Polish parliament takes step toward liberalising abortion laws

  • World
  • Friday, 12 Apr 2024

FILE PHOTO: Polish Minister for Equality Katarzyna Kotula speaks during a debate on liberalizing access to abortion at the Polish parliament, in Warsaw, Poland April 11, 2024. Slawomir Kaminski/Agencja Wyborcza.pl via REUTERS/File Photo

WARSAW (Reuters) - Poland's parliament sent four bills on liberalising abortion laws to a special bipartisan committee for consideration, voting results showed, a sign of cooperation between ruling coalition parties despite deep divisions over the matter.

"We promised to stop bickering and we kept our word ... We did it out of respect for democracy and concern for the durability of the coalition.
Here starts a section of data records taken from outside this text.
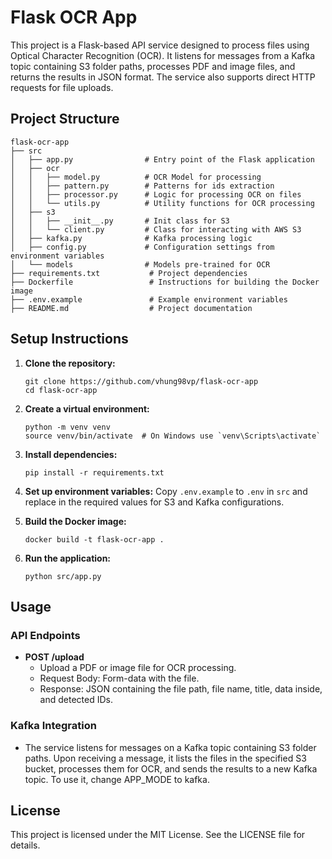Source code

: # Flask OCR App

This project is a Flask-based API service designed to process files using Optical Character Recognition (OCR). It listens for messages from a Kafka topic containing S3 folder paths, processes PDF and image files, and returns the results in JSON format. The service also supports direct HTTP requests for file uploads.

## Project Structure

```
flask-ocr-app
├── src
│   ├── app.py                # Entry point of the Flask application
│   ├── ocr
│   │   ├── model.py          # OCR Model for processing
│   │   ├── pattern.py        # Patterns for ids extraction
│   │   ├── processor.py      # Logic for processing OCR on files
│   │   └── utils.py          # Utility functions for OCR processing
│   ├── s3
│   │   ├── __init__.py       # Init class for S3
│   │   └── client.py         # Class for interacting with AWS S3
│   ├── kafka.py              # Kafka processing logic
│   ├── config.py             # Configuration settings from environment variables
│   └── models                # Models pre-trained for OCR
├── requirements.txt           # Project dependencies
├── Dockerfile                 # Instructions for building the Docker image
├── .env.example               # Example environment variables
├── README.md                  # Project documentation
```

## Setup Instructions

1. **Clone the repository:**
   ```
   git clone https://github.com/vhung98vp/flask-ocr-app
   cd flask-ocr-app
   ```

2. **Create a virtual environment:**
   ```
   python -m venv venv
   source venv/bin/activate  # On Windows use `venv\Scripts\activate`
   ```

3. **Install dependencies:**
   ```
   pip install -r requirements.txt
   ```

4. **Set up environment variables:**
   Copy `.env.example` to `.env` in `src` and replace in the required values for S3 and Kafka configurations.

5. **Build the Docker image:**
   ```
   docker build -t flask-ocr-app .
   ```

6. **Run the application:**
   ```
   python src/app.py
   ```

## Usage

### API Endpoints

- **POST /upload**
  - Upload a PDF or image file for OCR processing.
  - Request Body: Form-data with the file.
  - Response: JSON containing the file path, file name, title, data inside, and detected IDs.

### Kafka Integration

- The service listens for messages on a Kafka topic containing S3 folder paths. Upon receiving a message, it lists the files in the specified S3 bucket, processes them for OCR, and sends the results to a new Kafka topic. To use it, change APP_MODE to kafka.

## License

This project is licensed under the MIT License. See the LICENSE file for details.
Now we leave the fate of these bills in the hands of the committee members," parliament speaker Szymon Holownia wrote on X after Friday's vote.
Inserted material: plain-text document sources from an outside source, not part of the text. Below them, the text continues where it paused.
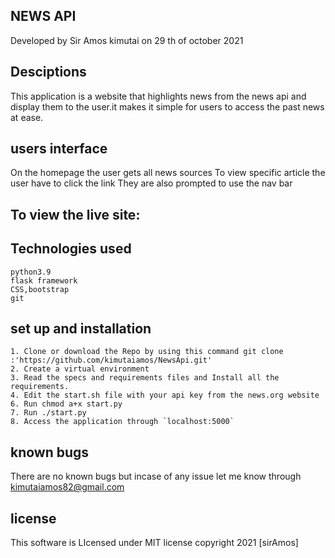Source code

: ## NEWS API
Developed by Sir Amos kimutai on 29 th of october 2021
## Desciptions

This application is a website that highlights news from the news api and display them to the user.it makes it simple for users to access the past news at ease.

## users interface
On the homepage the user gets all news sources
To view specific article the user have to click the link
They are also prompted to use the nav bar
## To view the live site:


## Technologies used

```
python3.9
flask framework
CSS,bootstrap
git

```
## set up and installation

```
1. Clone or download the Repo by using this command git clone :'https://github.com/kimutaiamos/NewsApi.git'
2. Create a virtual environment
3. Read the specs and requirements files and Install all the requirements.
4. Edit the start.sh file with your api key from the news.org website   
6. Run chmod a+x start.py
7. Run ./start.py
8. Access the application through `localhost:5000`

```

## known bugs

There are no known bugs but incase of any issue let me know through kimutaiamos82@gmail.com

## license

This software is LIcensed under MIT license copyright 2021 [sirAmos]

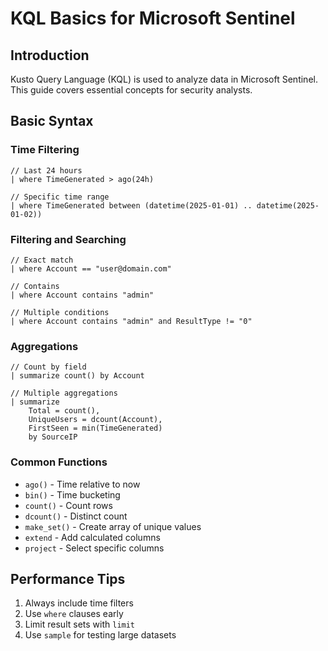 # KQL Basics for Microsoft Sentinel

## Introduction
Kusto Query Language (KQL) is used to analyze data in Microsoft Sentinel. This guide covers essential concepts for security analysts.

## Basic Syntax

### Time Filtering
```kql
// Last 24 hours
| where TimeGenerated > ago(24h)

// Specific time range
| where TimeGenerated between (datetime(2025-01-01) .. datetime(2025-01-02))
```

### Filtering and Searching
```kql
// Exact match
| where Account == "user@domain.com"

// Contains
| where Account contains "admin"

// Multiple conditions
| where Account contains "admin" and ResultType != "0"
```

### Aggregations
```kql
// Count by field
| summarize count() by Account

// Multiple aggregations
| summarize 
    Total = count(),
    UniqueUsers = dcount(Account),
    FirstSeen = min(TimeGenerated)
    by SourceIP
```

### Common Functions
- `ago()` - Time relative to now
- `bin()` - Time bucketing
- `count()` - Count rows
- `dcount()` - Distinct count
- `make_set()` - Create array of unique values
- `extend` - Add calculated columns
- `project` - Select specific columns

## Performance Tips
1. Always include time filters
2. Use `where` clauses early
3. Limit result sets with `limit`
4. Use `sample` for testing large datasets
Women's rights are high on the agenda in Poland, which under the previous nationalist government introduced a near-total ban on abortion in 2021, embedding conservative social values in law during its eight-year rule.
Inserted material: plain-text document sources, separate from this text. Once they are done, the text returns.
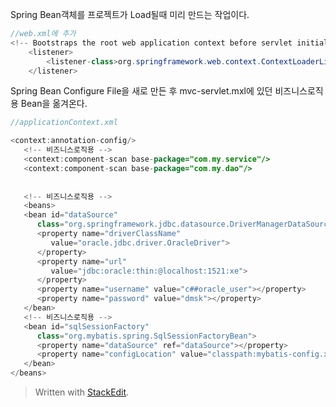 
Spring Bean객체를 프로젝트가 Load될때 미리 만드는 작업이다.

```java
//web.xml에 추가
<!-- Bootstraps the root web application context before servlet initialization -->
	<listener>
		<listener-class>org.springframework.web.context.ContextLoaderListener</listener-class>
	</listener>
```

Spring Bean Configure File을 새로 만든 후 
mvc-servlet.mxl에 있던 비즈니스로직용 Bean을 옮겨온다.
```java
//applicationContext.xml

<context:annotation-config/>
   <!-- 비즈니스로직용 -->
   <context:component-scan base-package="com.my.service"/>
   <context:component-scan base-package="com.my.dao"/>
   
   
   <!-- 비즈니스로직용 -->
   <beans>
   <bean id="dataSource"
      class="org.springframework.jdbc.datasource.DriverManagerDataSource">
      <property name="driverClassName"
         value="oracle.jdbc.driver.OracleDriver">
      </property>
      <property name="url"
         value="jdbc:oracle:thin:@localhost:1521:xe">
      </property>
      <property name="username" value="c##oracle_user"></property>
      <property name="password" value="dmsk"></property>
   </bean>
   <!-- 비즈니스로직용 -->
   <bean id="sqlSessionFactory"
      class="org.mybatis.spring.SqlSessionFactoryBean">
      <property name="dataSource" ref="dataSource"></property>
      <property name="configLocation" value="classpath:mybatis-config.xml"/>
   </bean>
</beans>
```
> Written with [StackEdit](https://stackedit.io/).
<!--stackedit_data:
eyJoaXN0b3J5IjpbLTUxNjA2NzA4NiwtMjAxMjgyMTEwNl19
-->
Since winning election in October, Prime Minister Donald Tusk's broad coalition encompassing the moderate left and right has reinstated public funding for in-vitro fertilisation and voted to change rules on access to emergency contraception.

However, the issue of abortion remains divisive, resulting in the three coalition parties presenting four bills on the matter: two allowing terminations without restrictions until 12 weeks of pregnancy and one de-penalising the procedure.

The fourth bill, proposed by Holownia's Christian democratic Third Way party, reinstates the right to abortion in cases of foetal abnormalities, returning to the situation before a 2020 constitutional court ruling banned such procedures.

Under existing law, abortion is legal only in the case of rape, incest or a danger to the woman's health or life.

The four bills will now be debated by the special parliamentary commission. It is not clear how long the work may take, but some lawmakers have suggested it could be until a new president is elected next year.

It is widely expected that current President Andrzej Duda, a conservative ally of the former ruling Law and Justice (PiS) party, would veto any changes to abortion legislation.